PROMPT>
In the records below, begin at the line that has "Am construit skeletul" and stop after the line that has "### CSS naming convention"; quote those lines verbatim and nothing more.

DATA EXTRACT>

-*-*-

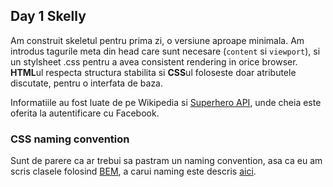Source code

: ## Day 1 Skelly

Am construit skeletul pentru prima zi, o versiune aproape minimala. Am introdus tagurile meta din head care sunt necesare (`content` si `viewport`), si un stylsheet .css pentru a avea consistent rendering in orice browser. **HTML**ul respecta structura stabilita si **CSS**ul foloseste doar atributele discutate, pentru o interfata de baza.

Informatiile au fost luate de pe Wikipedia si [Superhero API](http://superheroapi.com/), unde cheia este oferita la autentificare cu Facebook.

### CSS naming convention

Sunt de parere ca ar trebui sa pastram un naming convention, asa ca eu am scris clasele folosind [BEM](http://getbem.com/introduction/), a carui naming este descris [aici](http://getbem.com/naming/).
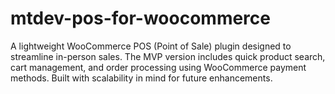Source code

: # mtdev-pos-for-woocommerce
A lightweight WooCommerce POS (Point of Sale) plugin designed to streamline in-person sales. The MVP version includes quick product search, cart management, and order processing using WooCommerce payment methods. Built with scalability in mind for future enhancements.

-*-*-

OUTPUT FOR THIS TASK>
Am construit skeletul pentru prima zi, o versiune aproape minimala. Am introdus tagurile meta din head care sunt necesare (`content` si `viewport`), si un stylsheet .css pentru a avea consistent rendering in orice browser. **HTML**ul respecta structura stabilita si **CSS**ul foloseste doar atributele discutate, pentru o interfata de baza.

Informatiile au fost luate de pe Wikipedia si [Superhero API](http://superheroapi.com/), unde cheia este oferita la autentificare cu Facebook.

### CSS naming convention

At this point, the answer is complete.